CARSON CITY, Nevada -- A nongambler has been hired to head the state's new problem gambling program.

Mike Willden, director of the state Department of Health and Human Services, said Monday that Suzie Kastens will be a contract employee to oversee the grants programs authorized by the 2005 Legislature.

Willden said the members of the state's Advisory Committee on Problem Gambling will be named later this month by Gov. Kenny Guinn and the first meeting will probably be in late August or early September.

Kastens, of Carson City, retired two years ago from state government.
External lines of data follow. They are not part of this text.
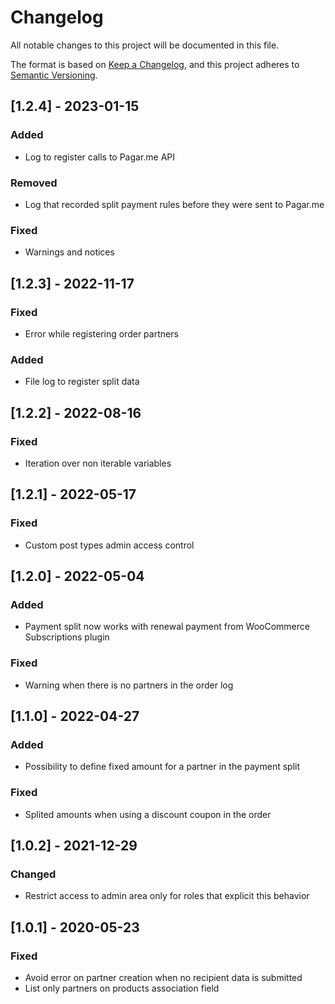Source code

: # Changelog
All notable changes to this project will be documented in this file.

The format is based on [Keep a Changelog](https://keepachangelog.com/en/1.0.0/),
and this project adheres to [Semantic Versioning](https://semver.org/spec/v2.0.0.html).

## [1.2.4] - 2023-01-15
### Added
- Log to register calls to Pagar.me API

### Removed
- Log that recorded split payment rules before they were sent to Pagar.me

### Fixed
- Warnings and notices

## [1.2.3] - 2022-11-17
### Fixed
- Error while registering order partners

### Added
- File log to register split data

## [1.2.2] - 2022-08-16
### Fixed
- Iteration over non iterable variables

## [1.2.1] - 2022-05-17
### Fixed
- Custom post types admin access control

## [1.2.0] - 2022-05-04
### Added
- Payment split now works with renewal payment from WooCommerce Subscriptions plugin

### Fixed
- Warning when there is no partners in the order log

## [1.1.0] - 2022-04-27
### Added
- Possibility to define fixed amount for a partner in the payment split

### Fixed
- Splited amounts when using a discount coupon in the order

## [1.0.2] - 2021-12-29
### Changed
- Restrict access to admin area only for roles that explicit this behavior

## [1.0.1] - 2020-05-23
### Fixed
- Avoid error on partner creation when no recipient data is submitted
- List only partners on products association field
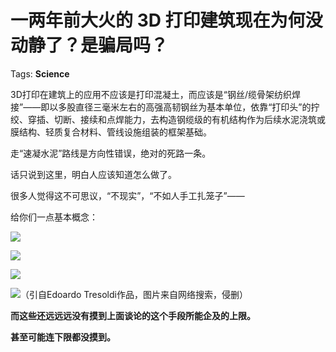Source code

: # 一两年前大火的 3D 打印建筑现在为何没动静了？是骗局吗？

Tags: **Science**

3D打印在建筑上的应用不应该是打印混凝土，而应该是“钢丝/缆骨架纺织焊接”——即以多股直径三毫米左右的高强高韧钢丝为基本单位，依靠“打印头”的拧绞、穿插、切断、接续和点焊能力，去构造钢缆级的有机结构作为后续水泥浇筑或膜结构、轻质复合材料、管线设施组装的框架基础。

走“速凝水泥”路线是方向性错误，绝对的死路一条。

话只说到这里，明白人应该知道怎么做了。

很多人觉得这不可思议，“不现实”，“不如人手工扎笼子”——

给你们一点基本概念：

![](https://pic2.zhimg.com/50/v2-3ee010ded7697a766e0200677dd8763c_hd.jpg?source=1940ef5c)  


![](https://pic2.zhimg.com/50/v2-682b68ca9a4557c9a1e4f98e461696df_hd.jpg?source=1940ef5c)  


![](https://pic4.zhimg.com/50/v2-09637c2d0c9612518ac81cf30432a268_hd.jpg?source=1940ef5c)  


![](https://pic4.zhimg.com/50/v2-e1c1f663ddf7e263925b11e2b3fb9a9d_hd.jpg?source=1940ef5c)（引自Edoardo Tresoldi作品，图片来自网络搜索，侵删）

**而这些还远远远没有摸到上面谈论的这个手段所能企及的上限。**

**甚至可能连下限都没摸到。**



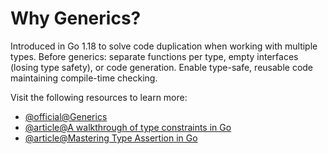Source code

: # Why Generics?

Introduced in Go 1.18 to solve code duplication when working with multiple types. Before generics: separate functions per type, empty interfaces (losing type safety), or code generation. Enable type-safe, reusable code maintaining compile-time checking.

Visit the following resources to learn more:

- [@official@Generics](https://go.dev/doc/tutorial/generics)
- [@article@A walkthrough of type constraints in Go](https://simonklee.dk/type-constraints)
- [@article@Mastering Type Assertion in Go](https://medium.com/@jamal.kaksouri/mastering-type-assertion-in-go-a-comprehensive-guide-216864b4ea4d)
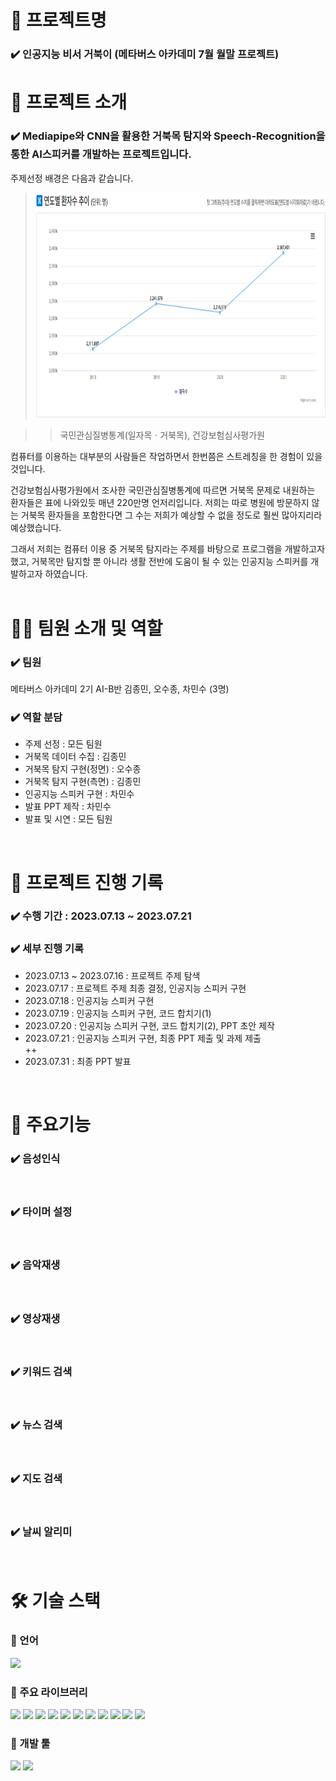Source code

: # 📖 프로젝트명
### ✔️ 인공지능 비서 거북이 (메타버스 아카데미 7월 월말 프로젝트)

# 📃 프로젝트 소개
### ✔️ Mediapipe와 CNN을 활용한 거북목 탐지와 Speech-Recognition을 통한 AI스피커를 개발하는 프로젝트입니다.

주제선정 배경은 다음과 같습니다.

><img src="https://github.com/MinSooC/TurtleNeck/blob/main/tools/assets/%EA%B1%B0%EB%B6%81%EB%AA%A9%20%ED%99%98%EC%9E%90%20%EC%88%98.png?raw=true" height="360">

>> 국민관심질병통계(일자목ㆍ거북목), 건강보험심사평가원

컴퓨터를 이용하는 대부분의 사람들은 작업하면서 한번쯤은 스트레칭을 한 경험이 있을 것입니다. 

건강보험심사평가원에서 조사한 국민관심질병통계에 따르면 거북목 문제로 내원하는 환자들은 표에 나와있듯 매년 220만명 언저리입니다. 저희는 따로 병원에 방문하지 않는 거북목 환자들을 포함한다면 그 수는 저희가 예상할 수 없을 정도로 훨씬 많아지리라 예상했습니다.

그래서 저희는 컴퓨터 이용 중 거북목 탐지라는 주제를 바탕으로 프로그램을 개발하고자 했고, 거북목만 탐지할 뿐 아니라 생활 전반에 도움이 될 수 있는 인공지능 스피커를 개발하고자 하였습니다.
<br>
<br>

# 👩‍🔧 팀원 소개 및 역할
### ✔️ 팀원
메타버스 아카데미 2기 AI-B반 김종민, 오수종, 차민수 (3명)

### ✔️ 역할 분담
 - 주제 선정 : 모든 팀원
 - 거북목 데이터 수집 : 김종민
 - 거북목 탐지 구현(정면) : 오수종
 - 거북목 탐지 구현(측면) : 김종민
 - 인공지능 스피커 구현 : 차민수
 - 발표 PPT 제작 : 차민수
 - 발표 및 시연 : 모든 팀원
<br>

# 📅 프로젝트 진행 기록
### ✔️ 수행 기간 : 2023.07.13 ~ 2023.07.21
### ✔️ 세부 진행 기록
 - 2023.07.13 ~ 2023.07.16 : 프로젝트 주제 탐색 
 - 2023.07.17 : 프로젝트 주제 최종 결정, 인공지능 스피커 구현
 - 2023.07.18 : 인공지능 스피커 구현
 - 2023.07.19 : 인공지능 스피커 구현, 코드 합치기(1)
 - 2023.07.20 : 인공지능 스피커 구현, 코드 합치기(2), PPT 초안 제작
 - 2023.07.21 : 인공지능 스피커 구현, 최종 PPT 제출 및 과제 제출<br>
 ++
 - 2023.07.31 : 최종 PPT 발표
<br>

# 📃 주요기능
### ✔️ 음성인식
<br>

### ✔️ 타이머 설정
<br>

### ✔️ 음악재생
<br>

### ✔️ 영상재생
<br>

### ✔️ 키워드 검색
<br>

### ✔️ 뉴스 검색
<br>

### ✔️ 지도 검색
<br>

### ✔️ 날씨 알리미
<br>


# 🛠 기술 스택

### 🔹 언어
<img src="https://img.shields.io/badge/python-3776AB?style=for-the-badge&logo=python&logoColor=white">

### 🔹 주요 라이브러리
<img src="https://img.shields.io/badge/selenium-43B02A?style=for-the-badge&logo=selenium&logoColor=white"> <img src="https://img.shields.io/badge/tensorflow-FF6F00?style=for-the-badge&logo=tensorflow&logoColor=white"> <img src="https://img.shields.io/badge/pytorch-EE4C2C?style=for-the-badge&logo=pytorch&logoColor=white"> <img src="https://img.shields.io/badge/torchvision-29A7DF?style=for-the-badge&logo=torchvision&logoColor=white"> <img src="https://img.shields.io/badge/opencv-5C3EE8?style=for-the-badge&logo=opencv&logoColor=white"> <img src="https://img.shields.io/badge/MediaPipe-1299F3?style=for-the-badge&logo=MediaPipe&logoColor=white"> <img src="https://img.shields.io/badge/pandas-150458?style=for-the-badge&logo=pandas&logoColor=white"> <img src="https://img.shields.io/badge/numpy-013243?style=for-the-badge&logo=numpy&logoColor=white"> <img src="https://img.shields.io/badge/matplotlib-0058CC?style=for-the-badge&logo=matplotlib&logoColor=white"> <img src="https://img.shields.io/badge/Speech%20recognition-512BD4?style=for-the-badge&logoColor=white"> <img src="https://img.shields.io/badge/Playsound-F9AB00?style=for-the-badge&logoColor=white">

### 🔹 개발 툴
<img src="https://img.shields.io/badge/pycharm-000000?style=for-the-badge&logo=pycharm&logoColor=white"> <img src="https://img.shields.io/badge/Google Colab-F9AB00?style=for-the-badge&logo=Google Colab&logoColor=white">
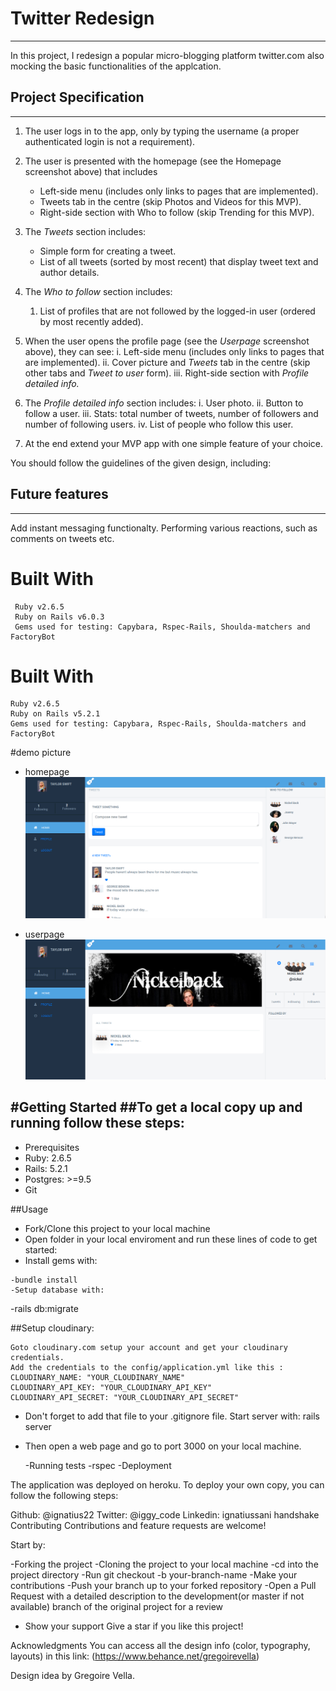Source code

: # Twitter Redesign
---
In this project, I redesign a popular micro-blogging platform twitter.com also mocking the basic functionalities of the applcation.

## Project Specification
---
1. The user logs in to the app, only by typing the username (a proper authenticated login is not a requirement).

2. The user is presented with the homepage (see the Homepage screenshot above) that includes
	 - Left-side menu (includes only links to pages that are implemented).
	 - Tweets tab in the centre (skip Photos and Videos for this MVP).
	 - Right-side section with Who to follow (skip Trending for this MVP).

3. The *Tweets* section includes:
    - Simple form for creating a tweet.
    - List of all tweets (sorted by most recent) that display tweet text and author details.

4. The *Who to follow* section includes:
    1. List of profiles that are not followed by the logged-in user (ordered by most recently added).

5. When the user opens the profile page (see the *Userpage* screenshot above), they can see:
    i. Left-side menu (includes only links to pages that are implemented).
    ii. Cover picture and *Tweets* tab in the centre (skip other tabs and *Tweet to user* form).
    iii. Right-side section with *Profile detailed info.*
6. The *Profile detailed info* section includes:
         i. User photo.
         ii. Button to follow a user.
         iii. Stats: total number of tweets, number of followers and number of following users.
         iv. List of people who follow this user.
7. At the end extend your MVP app with one simple feature of your choice.

You should follow the guidelines of the given design, including:

## Future features
---
  Add instant messaging functionalty.
  Performing various reactions, such as comments on tweets etc.
#  Built With
     Ruby v2.6.5
     Ruby on Rails v6.0.3
     Gems used for testing: Capybara, Rspec-Rails, Shoulda-matchers and FactoryBot
#  Built With
	Ruby v2.6.5
	Ruby on Rails v5.2.1
	Gems used for testing: Capybara, Rspec-Rails, Shoulda-matchers and FactoryBot


#demo picture
  - homepage
     ![alt text](homepage.png)


  - userpage
  	 ![alt text](userpage.png)

#Getting Started
##To get a local copy up and running follow these steps:
---

- Prerequisites
-  Ruby: 2.6.5
-   Rails: 5.2.1
-   Postgres: >=9.5
-    Git

##Usage
  - Fork/Clone this project to your local machine
  -  Open folder in your local enviroment and run these lines of code to get started:
  -    Install gems with:

    -bundle install
    -Setup database with:
   -rails db:migrate

##Setup cloudinary:

	Goto cloudinary.com setup your account and get your cloudinary credentials.
	Add the credentials to the config/application.yml like this :
	CLOUDINARY_NAME: "YOUR_CLOUDINARY_NAME"
	CLOUDINARY_API_KEY: "YOUR_CLOUDINARY_API_KEY"
	CLOUDINARY_API_SECRET: "YOUR_CLOUDINARY_API_SECRET"
- Don't forget to add that file to your .gitignore file. Start server with:
    rails server
- Then open a web page and go to port 3000 on your local machine.

    -Running tests
    -rspec
    -Deployment

The application was deployed on heroku. To deploy your own copy, you can follow the following steps:



Github: @ignatius22
Twitter: @iggy_code
Linkedin: ignatiussani
handshake Contributing
Contributions and feature requests are welcome!

Start by:

-Forking the project
-Cloning the project to your local machine
-cd into the project directory
-Run git checkout -b your-branch-name
-Make your contributions
-Push your branch up to your forked repository
-Open a Pull Request with a detailed description to the development(or master if not available) branch of the original project for a review
- Show your support
Give a star if you like this project!

Acknowledgments
You can access all the design info (color, typography, layouts) in this link:
(https://www.behance.net/gregoirevella)

Design idea by Gregoire Vella.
She worked in the grants program in the state's Historic preservation office that disbursed money to preserve structures.

She said she does not gamble but is familiar with processing applications for money.

Willden said she will work 3/4 time to get the program started and then will probably work part-time.

She will help in reviewing the requests for money from groups that want to help those with gambling problems. And then she will monitor the organizations to see if progress is being made.

The bill creating the program was authored by Sen. Dennis Nolan, R-Las Vegas, who said the husband of his sister-in-law had a gambling problem. He said the husband put the family "in debt up to its ears." The man went to counseling but continued gambling, Nolan said.

Former Sen. Mark James, a Las Vegas Republican and later a Clark County commissioner, tried several times to get money for the project.

Nolan said he knew the gaming industry would be opposed if the Legislature tried to impose a new tax. But he said it was agreeable if existing money was used. The bill provides that $1 of the tax on each slot machine be set aside for the program this fiscal year and $2 in the 2007 fiscal year.

The gaming industry, Nolan said, also opposed the plan in part, feeling it was being singled out. But he said the casinos were finally convinced problem gambling is a mental health problem just like drinking and drugs.

Nolan said Gov. Kenny Guinn will hold an honorary signing of the problem gambling bill today in Las Vegas at the Sawyer State Office Building.

A two-year study on problem gambling was presented to the 2003 Legislature, estimating there could be up to 53,500 adult pathological gamblers in Nevada.

And it found that children as young at 11 years old in Nevada become problem gamblers and as many as 4,000 adolescents have experienced severe difficulties related to gambling.

The study was performed by Rachel Volberg of Gemini Research, Ltd. It said problem gamblers are "significantly more likely to smoke daily and to use marijuana on a monthly basis" compared to non-problem gamblers.

The study also found problem gamblers are more likely to have experienced mania or depression when compared to non-problem gamblers.